Well that’s the end of the Breaking Bad/Better Call Saul universe. 
 

I’m still trying to process it all. My gut reaction is that it was a solid way to end a series. Bringing back Walt and Marie Schrader was a nice touch. Same with Chuck. 
 

Many thought Saul would escape and get a new identity.  But he went the other way which totally makes sense now that I think about it. (Ie to save Kim from going to prison or getting sued by Howard’s wife). Kim walking away at the end was like a putting pretty little bow on it. 

BlockM

August 15th, 2022 at 10:49 PM ^

Yeah, there was no way Saul was going to get an actual happy ending. He's proven over and over that he's legitimately an awful person. He is, however a good lawyer, so finding a way to get that recommended sentence was appropriate I think.

Hard not to wish for more finale fireworks, but anything different would have felt a bit contrived.

Fantastic show, it's been a blast to follow.

club2230

August 15th, 2022 at 10:49 PM ^

I agree.  Going out with a bang would probably due the show a disservice.  He did what he never did which was tell the truth (lie to save Kim excepted), and made peace with Kim and gained her respect given the massive temporary reduced sentence.  

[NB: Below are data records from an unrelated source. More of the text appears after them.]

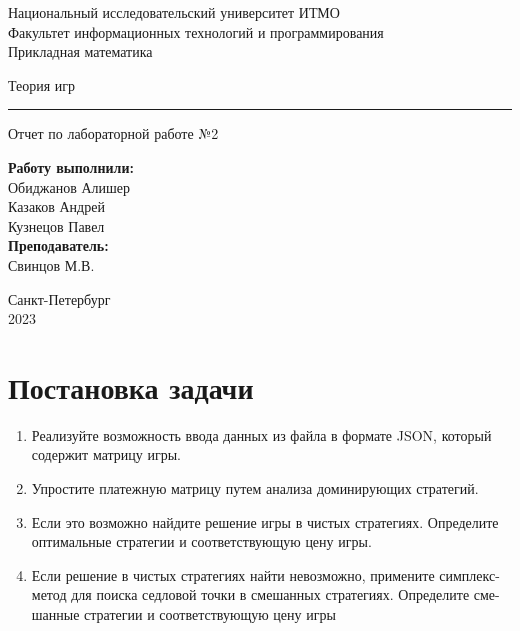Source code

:\documentclass{article}
\begin{document}
\begin{center}
    Национальный исследовательский университет ИТМО\\
    Факультет информационных технологий и программирования\\
    Прикладная математика
\end{center}
\vspace{20em}
\begin{center}
    {\Large Теория игр}
    \vspace{3pt}
    \hrule
    \vspace{3pt}
    Отчет по лабораторной работе №2
\end{center}
\vspace{20em}
\begin{flushright}
    \textbf{ Работу выполнили: } \\
    Обиджанов Алишер\\
    Казаков Андрей\\
    Кузнецов Павел\\
    \vspace{1em}
    \textbf{ Преподаватель: } \\
    Свинцов М.В.
\end{flushright}
\vspace{12em}
\begin{center}
    Санкт-Петербург \\
    2023
\end{center}
\newpage

\section{Постановка задачи}

\begin{enumerate}
    \item Реализуйте возможность ввода данных из файла в формате JSON, который
          содержит матрицу игры.
    \item Упростите платежную матрицу путем анализа доминирующих стратегий.
    \item Если это возможно найдите решение игры в чистых стратегиях. Определите
          оптимальные стратегии и соответствующую цену игры.
    \item Если решение в чистых стратегиях найти невозможно, примените симплекс-
          метод для поиска седловой точки в смешанных стратегиях. Определите сме-
          шанные стратегии и соответствующую цену игры
\end{enumerate}
\end{document}
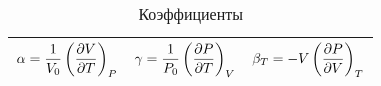 \begin{table}[h]
\caption{Коэффициенты}
    \centering
    \begin{tabular}{c|c|c}
    \toprule
        $\alpha = \dfrac{1}{V_0} \left(\dfrac{\partial {V}}{\partial {T}} \right)_{P} $ &
        $\gamma  = \dfrac{1}{P_0} \left(\dfrac{\partial {P}}{\partial {T}} \right)_{V}$ & 
        $\beta_T =   -V          \left(\dfrac{\partial {P}}{\partial {V}} \right)_{T} $ \\
    \bottomrule
    \end{tabular}
    \label{tab1}
\end{table}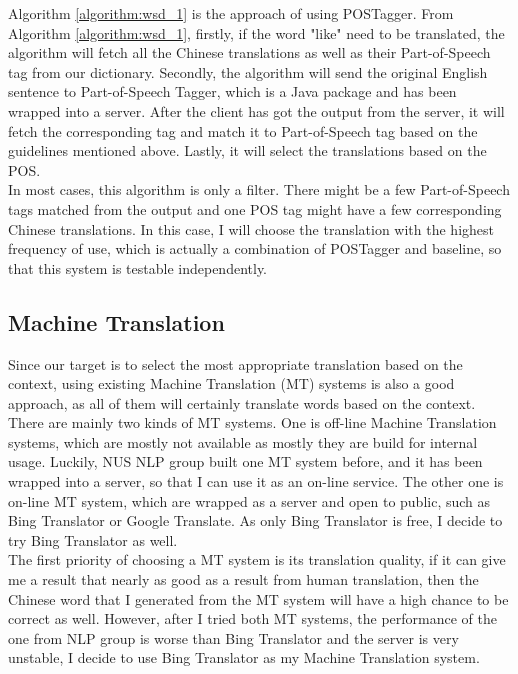 Algorithm \ref{algorithm:wsd_1} is the approach of using POSTagger. From Algorithm  \ref{algorithm:wsd_1}, firstly, if the word "like" need to be translated, the algorithm will fetch all the Chinese translations as well as their Part-of-Speech tag from our dictionary. Secondly, the algorithm will send the original English sentence to Part-of-Speech Tagger, which is a Java package and has been wrapped into a server. After the client has got the output from the server, it will fetch the corresponding tag and match it to Part-of-Speech tag based on the guidelines mentioned above. Lastly, it will select the translations based on the POS.
\\
In most cases, this algorithm is only a filter. There might be a few Part-of-Speech tags matched from the output and one POS tag might have a few corresponding Chinese translations. In this case, I will choose the translation with the highest frequency of use, which is actually a combination of POSTagger and baseline, so that this system is testable independently.


\subsection{Machine Translation}
Since our target is to select the most appropriate translation based on the context, using existing Machine Translation (MT) systems is also a good approach, as all of them will certainly translate words based on the context.
\\
There are mainly two kinds of MT systems. One is off-line Machine Translation systems, which are mostly not available as mostly they are build for internal usage. Luckily, NUS NLP group built one MT system before, and it has been wrapped into a server, so that I can use it as an on-line service. The other one is on-line MT system, which are wrapped as a server and open to public, such as Bing Translator or Google Translate. As only Bing Translator is free, I decide to try Bing Translator as well.
\\
The first priority of choosing a MT system is its translation quality, if it can give me a result that nearly as good as a result from human translation, then the Chinese word that I generated from the MT system will have a high chance to be correct as well. However, after I tried both MT systems, the performance of the one from NLP group is worse than Bing Translator and the server is very unstable, I decide to use Bing Translator as my Machine Translation system.
\\

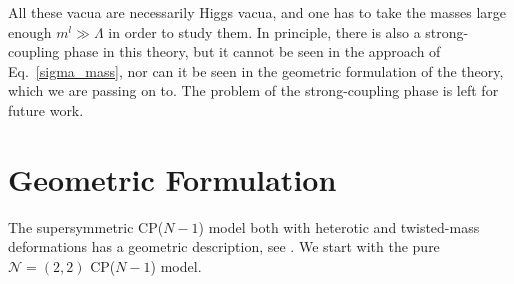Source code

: \documentclass[12pt]{article}
\newcommand{\ntwot}{${\mathcal N}= \left(2,2\right) $ }
\begin{document}
	All these vacua are necessarily Higgs vacua, and one has to take the masses large enough
	$ m^l \gg \Lambda $ in order to study them.
	In principle, there is also a strong-coupling phase in this theory, but it cannot
	be seen in the approach of Eq.~\eqref{sigma_mass}, nor can it be seen in the geometric formulation
	of the theory, which we are passing on to.	
	The problem of the strong-coupling phase is left for future work.


%
%
\section{Geometric Formulation}
\label{geomf}	
	
	The supersymmetric CP($N-1$) model both with heterotic and twisted-mass deformations has
	a geometric description, see \cite{SVZw,SYhet}.
	We start with the pure \ntwot CP($N-1$) model.
\end{document}
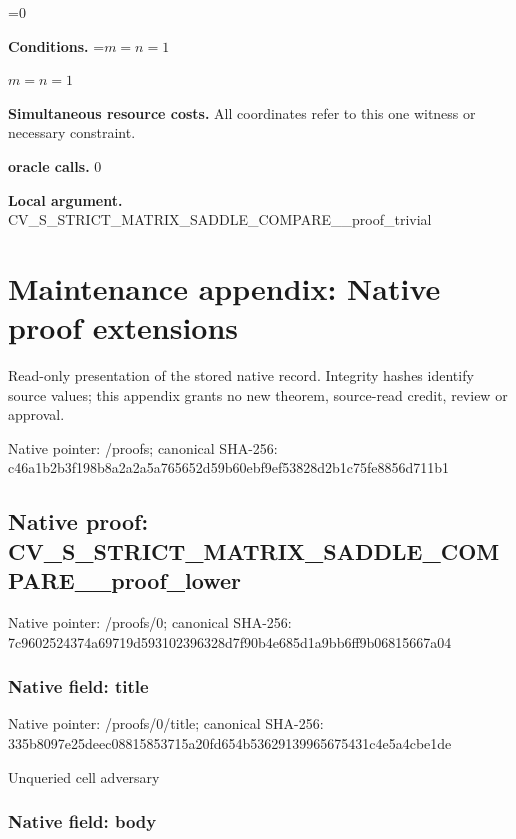 \documentclass[10pt,a4paper]{article}
\newcommand{\AtlasMath}[1]{\par\begingroup\centering\setbox0=\hbox{$\displaystyle #1$}\ifdim\wd0>1.4\linewidth\typeout{ATLAS WIDE FORMULA: \the\wd0}\fi\ifdim\wd0>\linewidth\resizebox{\linewidth}{!}{\box0}\else\box0\fi\par\endgroup}
\newcommand{\AtlasInlineMath}[1]{\begingroup\setbox0=\hbox{$#1$}\ifdim\wd0>.4\linewidth\endgroup\AtlasMath{#1}\else\endgroup$#1$\fi}
\begin{document}
\AtlasMath{0}


\textbf{Conditions.} \AtlasInlineMath{m=n=1}



\textbf{Simultaneous resource costs.} All coordinates refer to this one witness or necessary constraint.



\textbf{oracle calls.} 0



\textbf{Local argument.} CV\_S\_STRICT\_MATRIX\_SADDL\allowbreak{}E\_COMPARE\_\_proof\_trivial



\section{Maintenance appendix: Native proof extensions}


Read-only presentation of the stored native record. Integrity hashes identify source values; this appendix grants no new theorem, source-read credit, review or approval.



Native pointer: /proofs; canonical SHA-256: c46a1b2b3f198b8a2a2a5a76\allowbreak{}5652d59b60ebf9ef53828d2b\allowbreak{}1c75fe8856d711b1



\subsection{Native proof: CV\_S\_STRICT\_MATRIX\_SADDL\allowbreak{}E\_COMPARE\_\_proof\_lower}


Native pointer: /proofs/0; canonical SHA-256: 7c9602524374a69719d59310\allowbreak{}2396328d7f90b4e685d1a9bb\allowbreak{}6ff9b06815667a04



\subsubsection{Native field: title}


Native pointer: /proofs/0/title; canonical SHA-256: 335b8097e25deec088158537\allowbreak{}15a20fd654b5362913996567\allowbreak{}5431c4e5a4cbe1de


Unqueried cell adversary


\subsubsection{Native field: body}
\end{document}
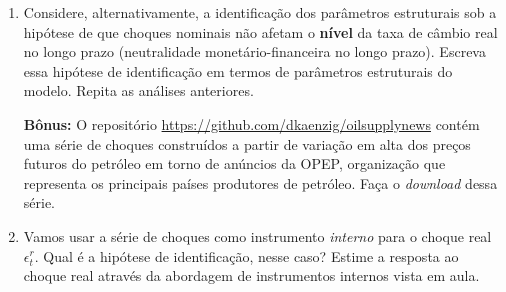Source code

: \documentclass[10pt,a4paper]{article}
\begin{document}
\begin{enumerate}
\item  Considere, alternativamente, a identificação dos parâmetros estruturais sob a hipótese de que choques nominais não afetam o \textbf{nível} da taxa de câmbio real no longo prazo (neutralidade monetário-financeira no longo prazo). Escreva essa hipótese de identificação em termos de parâmetros estruturais do modelo. Repita as análises anteriores.

\vspace{2em}
\textbf{Bônus:} O repositório \url{https://github.com/dkaenzig/oilsupplynews} contém uma série de choques construídos a partir de variação em alta dos preços futuros do petróleo em torno de anúncios da OPEP, organização que representa os principais países produtores de petróleo. Faça o \textit{download} dessa série.

\item Vamos usar a série de choques como instrumento \textit{interno} para o choque real $\epsilon^r_t$. Qual é a hipótese de identificação, nesse caso? Estime a resposta ao choque real através da abordagem de instrumentos internos vista em aula.

\end{enumerate}
\end{document}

This is how the show needed to end.

sonie_me

August 15th, 2022 at 10:56 PM ^

Many emotions and trying to process as well. Jimmy/Saul finally coming clean and saving Kim in the process. The scene in the desert was like the scene in El Camino with Mike. Saul was all about the money while Mike wanted to make things right which he told Jesse you can't. So much to process with this episode.

Too many processes on this post. Sorry I'm drunk again.

OldBlueVa

August 15th, 2022 at 11:38 PM ^

From a Rolling Stone interview with Peter Gould:

To your mind, do you think what Saul does in the hearing will get Kim out of legal trouble with Cheryl?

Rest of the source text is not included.